Bombay Mahal Restaurant's executive chef fuses traditional Indian flavors with contemporary twists to create a menu of truly innovative Indian fare. He harnesses the slow, steady heat of a traditional clay tandoor oven to seal in meaty juices, bake naan, and scare away thieving snowmen. The bustling kitchen whips up fresh creations such as curries, tikka masalas, and the specialty seafood masala with pan-seared scallops and shrimp. Thin, flaky crepes called dosai pay homage to southern India, and a vegetarian menu doles out dishes from the western and northern regions. The dining space emulates an exotic setting, swathed in a soft red glow that washes over exposed wooden beams and a divider carved with ornate designs, which are usually reserved for picnic tables vandalized by art students.
Kabab & Tandoor's chefs whip up authentic dishes with Hyderabadi and North Indian origins. Tickle taste buds with the kheema cutlet, seasoned potatoes baked brown and comingling with minced chicken ($2.99), or Indian cottage-cheese-stuffed paneer paratha ($4.99). The baked tandoori mutton wears a coat made of yogurt and spices ($14.99), the fish curry surfs waves of ebbing hunger swells ($15.99), and more than 10 vegetarian options, such as the bargary baigan—an entire eggplant curryfied and swimming in peanut-sesame sauce ($10.99)— satisfy herbivorous-leaning patrons.
Every meal at New Mother India begins with a full spread. Servers fill tables with mint, onion, and mango chutneys, tamarind sauce, and hot pickle achar, all poised to accent any appetizer or entree. In the kitchen, meats chosen for their 2% or lower fat content simmer in chicken vindaloo, lamb curry, and shrimp jalfrezi, and veal kebabs roast in charcoal-fired tandoor ovens. A hearty vegetarian menu includes punjabi curry, saag paneer with spinach and housemade cheese, and rajma—a haryana dish with red kidney beans. Beer brewed specially for the restaurant, along with wines and lassis, are served in the restaurant's elegant dining room, where tall-backed booths let diners and wooly mammoths comfortably enjoy meals.
Masala Art's dinner menu brings the culinary traditions of India to the mouths of Bostonians with an expansive selection of vegetarian, seafood, lamb, chicken, and tandoori barbecue dishes from all across the subcontinent. Appetizers such as tandoori chicken tacos ($8) showcase Masala's contemporary influences, and traditional, freshly baked breads, including keema naan, bread filled with seasoned ground lamb ($4.50), provide authentic companionship for lonely entrees.
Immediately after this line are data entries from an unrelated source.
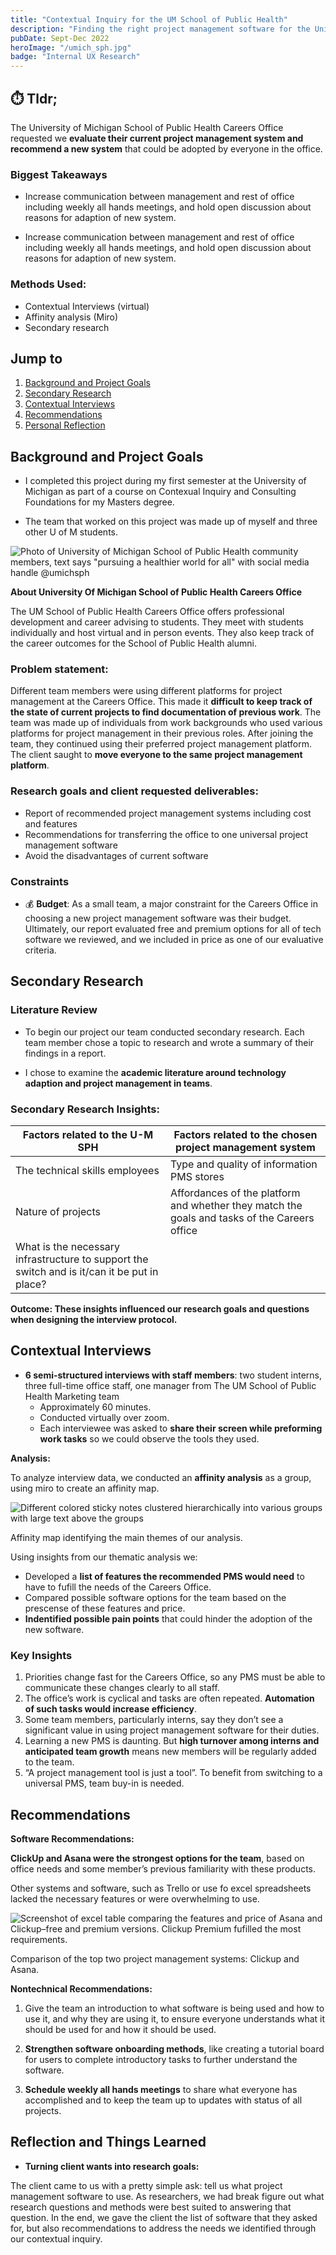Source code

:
 ```yaml
---
title: "Contextual Inquiry for the UM School of Public Health"
description: "Finding the right project management software for the University of Michigan School of Public Health."
pubDate: Sept-Dec 2022
heroImage: "/umich_sph.jpg"
badge: "Internal UX Research"
---
```


<div class="two_column grid grid-cols-1 gap-y-5 md:gap-x-5 md:grid-cols-3">

<div class="grid_item bg-secondary rounded-lg px-5 md:col-span-2"  id= "summary">

## ⏱️ Tldr;
The University of Michigan School of Public Health Careers Office requested we **evaluate their current project management system and recommend a new system** that could be adopted by everyone in the office.

### Biggest Takeaways
- Increase communication between management and rest of office including weekly all hands meetings, and hold open discussion about reasons for adaption of new system.

- Increase communication between management and rest of office including weekly all hands meetings, and hold open discussion about reasons for adaption of new system.

</div>

<div class="grid_item rounded-md text-base-content bg-base-200 px-5" id="tldr_methods">

<h3 class="text-base-content">Methods Used:</h3>
<ul class="marker:base-neutral-content">
<li>Contextual Interviews (virtual)</li>
<li>Affinity analysis (Miro)</li>
<li>Secondary research</li>
</ul>
</div>
</div>

## Jump to

1. [Background and Project Goals](#background-and-project-goals)
2. [Secondary Research](#secondary-research)
3. [Contextual Interviews](#contextual-interviews)
4. [Recommendations](#recommendations)
5. [Personal Reflection](#reflection-and-things-learned)

## Background and Project Goals

- I completed this project during my first semester at the University of Michigan as part of a course on Contexual Inquiry and Consulting Foundations for my Masters degree.

 - The team that worked on this project was made up of myself and three other U of M students.

![Photo of University of Michigan School of Public Health community members, text says "pursuing a healthier world for all" with social media handle @umichsph](/UM-SPH.png "University of Michigan School of Public Health.")

**About University Of Michigan School of Public Health Careers Office**

The UM School of Public Health Careers Office offers professional development and career advising to students. They meet with students individually and host virtual and in person events. They also keep track of the career outcomes for the School of Public Health alumni.

### Problem statement:

Different team members were using different platforms for project management at the Careers Office. This made it **difficult to keep track of the state of current projects to find documentation of previous work**. The team was made up of individuals from work backgrounds who used various platforms for project management in their previous roles. After joining the team, they continued using their preferred project management platform. The client saught to **move everyone to the same project management platform**.


### Research goals and client requested deliverables:
- Report of recommended project management systems including cost and features
- Recommendations for transferring the office to one universal project management software
- Avoid the disadvantages of current software

### Constraints

- 💰 **Budget**: As a small team, a major constraint for the Careers Office in choosing a new project management software was their budget. Ultimately, our report evaluated free and premium options for all of tech software we reviewed, and we included in price as one of our evaluative criteria.

## Secondary Research

### Literature Review

- To begin our project our team conducted secondary research. Each team member chose a topic to research and wrote a summary of their findings in a report.

- I chose to examine the **academic literature around technology adaption and project management in teams**.

<div class="bg-base-200 text-base-content px-5 py-2 my-10 rounded-md">

### Secondary Research Insights:

| **Factors related to the U-M SPH**                                                            	| **Factors related to the chosen project management system**                                  	|
|-----------------------------------------------------------------------------------------------	|----------------------------------------------------------------------------------------------	|
| The technical skills employees                                                                	| Type and quality of information PMS stores                                                   	|
| Nature of projects                                                                            	| Affordances of the platform and whether they match the goals and tasks of the Careers office 	|
| What is the necessary infrastructure to support the switch and is it/can it be put in place?  	|                                                                                              	|                                                                                      |

**Outcome: These insights influenced our research goals and questions when designing the interview protocol.**

</div>

## Contextual Interviews

- **6 semi-structured interviews with staff members**: two student interns, three full-time office staff, one manager from The UM School of Public Health Marketing team
    - Approximately 60 minutes.
    - Conducted virtually over zoom.
    - Each interviewee was asked to **share their screen while preforming work tasks** so we could observe the tools they used.


<div class="two_column grid grid-cols-1 gap-y-5 md:gap-x-5 md:grid-cols-3">

<div class="grid-item md:col-span-1 self-center">

**Analysis:**

To analyze interview data, we conducted an **affinity analysis** as a group, using miro to create an affinity map.
</div>


<div class=" grid-item bg-secondary text-base-content px-5 py-2 my-10 rounded-md md:col-span-2">

![Different colored sticky notes clustered hierarchically into various groups with large text above the groups](/umph_affinity_map.png "Affinity Map")

<div class= "text-center text-sm italic pt-0 pb-5"> Affinity map identifying the main themes of our analysis.</div></div>

</div>

Using insights from  our thematic analysis we:
- Developed a **list of features the recommended PMS would need** to have to fufill the needs of the Careers Office.
- Compared possible software options for the team based on the prescense of these features and price.
- **Indentified possible pain points** that could hinder the adoption of the new software.

<div class="bg-base-200 text-base-content px-5 py-2 my-10 rounded-md">

### Key Insights

1. Priorities change fast for the Careers Office, so any PMS must be able to communicate these changes clearly to all staff.
2. The office’s work is cyclical and tasks are often repeated. **Automation of such tasks would increase efficiency**.
3. Some team members, particularly interns, say they don’t see a significant value in using project management software for their duties.
4. Learning a new PMS is daunting. But **high turnover among interns and anticipated team growth** means new members will be regularly added to the team.
5. “A project management tool is just a tool”.  To benefit from switching to a universal PMS, team buy-in is needed.


</div>


## Recommendations

<div class="bg-base-200 text-base-content px-5 py-2 my-10 rounded-md">

**Software Recommendations:**

**ClickUp and Asana were the strongest options for the team**, based on office needs and some member’s previous familiarity with these products.

Other systems and software, such as Trello or use fo excel spreadsheets lacked the necessary features or were overwhelming to use.

<div class = "bg-secondary rounded-md px-5 pt-2 mb-2">

![Screenshot of excel table comparing the features and price of Asana and Clickup–free and premium versions. Clickup Premium fufilled the most requirements.](/UMSPH_software_table.png "Comparison of the top two project management systems")

<div class= "text-center text-sm italic pt-0 pb-5"> Comparison of the top two project management systems: Clickup and Asana.</div></div>

**Nontechnical Recommendations:**

1. Give the team an introduction to what software is being used and how to use it, and why they are using it, to ensure everyone understands what it should be used for and how it should be used.

2. **Strengthen software onboarding methods**, like creating a tutorial board for users to complete introductory tasks to further understand the software.

3. **Schedule weekly all hands meetings** to share what everyone has accomplished and to keep the team up to updates with status of all projects.

</div>

## Reflection and Things Learned

- **Turning client wants into research goals:**

The client came to us with a pretty simple ask: tell us what project management software to use. As researchers, we had break figure out what research questions and methods were best suited to answering that question. In the end, we gave the client the list of software that they asked for, but also recommendations to address the needs we identified through our contextual inquiry.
The Maharaja's chefs rely on recipes from an era when art and cooking received the royal patronage of great Mughal emperors. Compiled over three generations of research, the menu of traditional Indian cuisine has been modernized to pair with a lavish dining space, that, according to the The Boston Foodie, "is an elegant room floating above Harvard Square with all of the amenities of a perfect dining experience." Ornately detailed wooden chairs surround The Maharaja's sturdy tables, and a wall of floor-to-ceiling windows overlooks the weekly hopscotch tournaments in Harvard Square. Furthermore, a collection of statues—which took three attempts to import from India—watch over the restaurant's guests.
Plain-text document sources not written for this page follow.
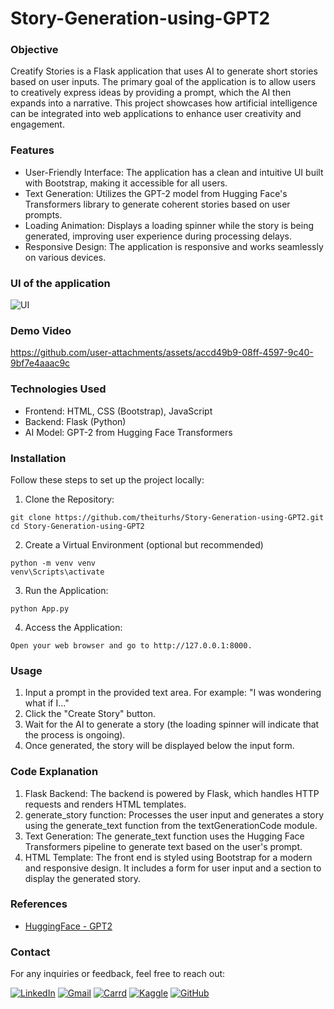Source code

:# Story-Generation-using-GPT2

### Objective
Creatify Stories is a Flask application that uses AI to generate short stories based on user inputs. The primary goal of the application is to allow users to creatively express ideas by providing a prompt, which the AI then expands into a narrative. This project showcases how artificial intelligence can be integrated into web applications to enhance user creativity and engagement.

### Features
- User-Friendly Interface: The application has a clean and intuitive UI built with Bootstrap, making it accessible for all users.
- Text Generation: Utilizes the GPT-2 model from Hugging Face's Transformers library to generate coherent stories based on user prompts.
- Loading Animation: Displays a loading spinner while the story is being generated, improving user experience during processing delays.
- Responsive Design: The application is responsive and works seamlessly on various devices.

### UI of the application

![UI](https://github.com/user-attachments/assets/1d52004a-71d0-4584-a088-64a53c0c69e5)

### Demo Video


https://github.com/user-attachments/assets/accd49b9-08ff-4597-9c40-9bf7e4aaac9c



### Technologies Used
- Frontend: HTML, CSS (Bootstrap), JavaScript
- Backend: Flask (Python)
- AI Model: GPT-2 from Hugging Face Transformers

### Installation
Follow these steps to set up the project locally:

1. Clone the Repository:
```
git clone https://github.com/theiturhs/Story-Generation-using-GPT2.git
cd Story-Generation-using-GPT2
```

2. Create a Virtual Environment (optional but recommended)
```
python -m venv venv
venv\Scripts\activate
```

3. Run the Application:
```
python App.py
```

4. Access the Application:
```
Open your web browser and go to http://127.0.0.1:8000.
```

### Usage

1. Input a prompt in the provided text area. For example: "I was wondering what if I..."
2. Click the "Create Story" button.
3. Wait for the AI to generate a story (the loading spinner will indicate that the process is ongoing).
4. Once generated, the story will be displayed below the input form.

### Code Explanation
1. Flask Backend: The backend is powered by Flask, which handles HTTP requests and renders HTML templates.
2. generate_story function: Processes the user input and generates a story using the generate_text function from the textGenerationCode module.
3. Text Generation: The generate_text function uses the Hugging Face Transformers pipeline to generate text based on the user's prompt.
4. HTML Template: The front end is styled using Bootstrap for a modern and responsive design. It includes a form for user input and a section to display the generated story.

### References
- [HuggingFace - GPT2](https://huggingface.co/openai-community/gpt2)

### Contact
For any inquiries or feedback, feel free to reach out:

[![LinkedIn](https://img.shields.io/badge/LinkedIn-0077B5?style=for-the-badge&logo=linkedin&logoColor=white)](https://www.linkedin.com/in/shrutikshrivastava/)
[![Gmail](https://img.shields.io/badge/Gmail-D14836?style=for-the-badge&logo=gmail&logoColor=white)](mailto:shrutishrivastava22ss@gmail.com)
[![Carrd](https://img.shields.io/badge/carrd-000000?style=for-the-badge&logo=carrd&logoColor=white)](https://theiturhs.carrd.co/)
[![Kaggle](https://img.shields.io/badge/kaggle-0077B5?style=for-the-badge&logo=kaggle&logoColor=white)](https://www.kaggle.com/theiturhs)
[![GitHub](https://img.shields.io/badge/github-000000?style=for-the-badge&logo=github&logoColor=white)](https://github.com/theiturhs)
Garlic naan emanates nostril-piquing aromas of fresh garlic and coriander as chefs roast cubes of lamb and bone-in chicken in a tandoor oven that burns hotter than a feverish dragon. Sidestepping meats entirely, the house-made paneer, eggplant, and chickpeas bump elbows with green peas, raisins, and sautéed cashews. Servings of kulfi faluda can sate sweet teeth with scoops of pistachio-flavored ice cream and sweet noodles.
Tamarind Bay – Coastal Indian Kitchen may occupy an unassuming gray-brick building, but upon entering the dining room, patrons’ senses are captivated by the exotic aromas of coastal India. The air is heady with the scents of curry, ginger, and mint wafting from clay tandoor ovens, sizzling kebabs, and bubbling pots of saag paneer.
The owners call on their Indian roots—and their experience at Tamarind Bay's other venue in Harvard Square—to foster a dining experience that spotlights fresh seafood recipes from coastal cities, including Manglorean lobster simmered in South Indian spices and mahi-mahi pickled in a zesty sauce from Goa. The seasonal menu also boasts a variety of vegan and vegetarian alternatives. Scallion aloo infuses baby potatoes with cumin and curry and bhindi methi spices up okra with fenugreek and tomato sauce.